■ TASK STATEMENT
Exactly as written, output each of the entries below.

■ RECORDS PROVIDED
--- START ---
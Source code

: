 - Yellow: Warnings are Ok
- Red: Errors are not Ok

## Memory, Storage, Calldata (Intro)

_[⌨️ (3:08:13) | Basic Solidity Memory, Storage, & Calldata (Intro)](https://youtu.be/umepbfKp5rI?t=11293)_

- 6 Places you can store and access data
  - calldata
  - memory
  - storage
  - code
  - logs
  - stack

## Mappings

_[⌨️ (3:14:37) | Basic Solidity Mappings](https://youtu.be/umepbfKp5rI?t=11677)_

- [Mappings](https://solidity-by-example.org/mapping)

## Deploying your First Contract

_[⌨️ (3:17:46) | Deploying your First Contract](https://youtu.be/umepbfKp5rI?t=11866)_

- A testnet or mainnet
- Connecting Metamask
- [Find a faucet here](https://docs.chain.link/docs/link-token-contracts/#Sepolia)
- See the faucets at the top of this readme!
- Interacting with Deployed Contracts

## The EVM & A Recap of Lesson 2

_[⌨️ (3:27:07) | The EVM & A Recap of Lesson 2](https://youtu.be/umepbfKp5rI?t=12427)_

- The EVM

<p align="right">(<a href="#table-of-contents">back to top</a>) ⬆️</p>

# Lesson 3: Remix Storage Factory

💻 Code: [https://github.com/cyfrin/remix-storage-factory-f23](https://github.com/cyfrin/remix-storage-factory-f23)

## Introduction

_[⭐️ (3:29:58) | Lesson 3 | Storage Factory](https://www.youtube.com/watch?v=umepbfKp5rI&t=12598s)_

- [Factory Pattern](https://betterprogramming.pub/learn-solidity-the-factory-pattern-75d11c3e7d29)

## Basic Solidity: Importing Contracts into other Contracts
--- END ---
■ SOLUTION TO THIS PROBLEM
Source code

: - Yellow: Warnings are Ok
- Red: Errors are not Ok

## Memory, Storage, Calldata (Intro)

_[⌨️ (3:08:13) | Basic Solidity Memory, Storage, & Calldata (Intro)](https://youtu.be/umepbfKp5rI?t=11293)_

- 6 Places you can store and access data
  - calldata
  - memory
  - storage
  - code
  - logs
  - stack

## Mappings

_[⌨️ (3:14:37) | Basic Solidity Mappings](https://youtu.be/umepbfKp5rI?t=11677)_

- [Mappings](https://solidity-by-example.org/mapping)

## Deploying your First Contract

_[⌨️ (3:17:46) | Deploying your First Contract](https://youtu.be/umepbfKp5rI?t=11866)_

- A testnet or mainnet
- Connecting Metamask
- [Find a faucet here](https://docs.chain.link/docs/link-token-contracts/#Sepolia)
- See the faucets at the top of this readme!
- Interacting with Deployed Contracts

## The EVM & A Recap of Lesson 2

_[⌨️ (3:27:07) | The EVM & A Recap of Lesson 2](https://youtu.be/umepbfKp5rI?t=12427)_

- The EVM

<p align="right">(<a href="#table-of-contents">back to top</a>) ⬆️</p>

# Lesson 3: Remix Storage Factory

💻 Code: [https://github.com/cyfrin/remix-storage-factory-f23](https://github.com/cyfrin/remix-storage-factory-f23)

## Introduction

_[⭐️ (3:29:58) | Lesson 3 | Storage Factory](https://www.youtube.com/watch?v=umepbfKp5rI&t=12598s)_

- [Factory Pattern](https://betterprogramming.pub/learn-solidity-the-factory-pattern-75d11c3e7d29)

## Basic Solidity: Importing Contracts into other Contracts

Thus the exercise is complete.